I was proceeding in my discourse, when, looking round, I perceived the company no way attentive to what I attempted, with so much earnestness, to enforce. One lady was whispering her that sat next, another was studying the merits of a fan, a third began to yawn, and the author himself fell fast asleep. I thought it, therefore, high time to make a retreat; nor did the company seem to show any regret at my preparations for departure; even the lady who had invited me, with the most mortifying insensibility, saw me seize my hat, and rise from my cushion: nor was I invited to repeat my visit, because it was found that I aimed at appearing rather a reasonable creature, than an outlandish idiot.
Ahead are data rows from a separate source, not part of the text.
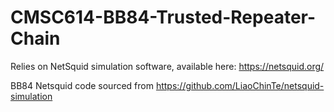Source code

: # CMSC614-BB84-Trusted-Repeater-Chain


Relies on NetSquid simulation software, available here: https://netsquid.org/

BB84 Netsquid code sourced from https://github.com/LiaoChinTe/netsquid-simulation
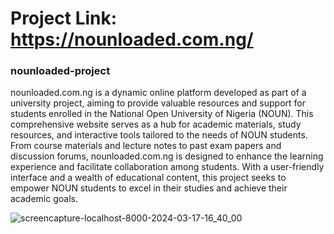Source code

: # Project Link: https://nounloaded.com.ng/

### nounloaded-project


nounloaded.com.ng is a dynamic online platform developed as part of a university project, aiming to provide valuable resources and support for students enrolled in the National Open University of Nigeria (NOUN). This comprehensive website serves as a hub for academic materials, study resources, and interactive tools tailored to the needs of NOUN students. From course materials and lecture notes to past exam papers and discussion forums, nounloaded.com.ng is designed to enhance the learning experience and facilitate collaboration among students. With a user-friendly interface and a wealth of educational content, this project seeks to empower NOUN students to excel in their studies and achieve their academic goals.


![screencapture-localhost-8000-2024-03-17-16_40_00](https://github.com/Muhammad-ijazCRT/nounloaded-project/assets/75518471/b088c26f-097e-4d3e-8648-4b8b5e582db3)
Adieu.

LETTER XXXIII.

TO THE SAME.

Of the present ridiculous passion of the nobility for painting.

THE polite arts are in this country subject to as many revolutions as its laws or politics;

not only the objects of fancy and dress, but even of delicacy and taste, are directed by the capricious influence of fashion. I am told there has been a time when poetry was universally encouraged by the great; when men of the first rank not only patronized the poet, but produced the finest models for his imitation. It was then the English sent forth those glowing rhapsodies, which we have so often read over together with rapture; poems big with all the sublimity of Mentius, and supported by reasoning as strong as that of Zimpo.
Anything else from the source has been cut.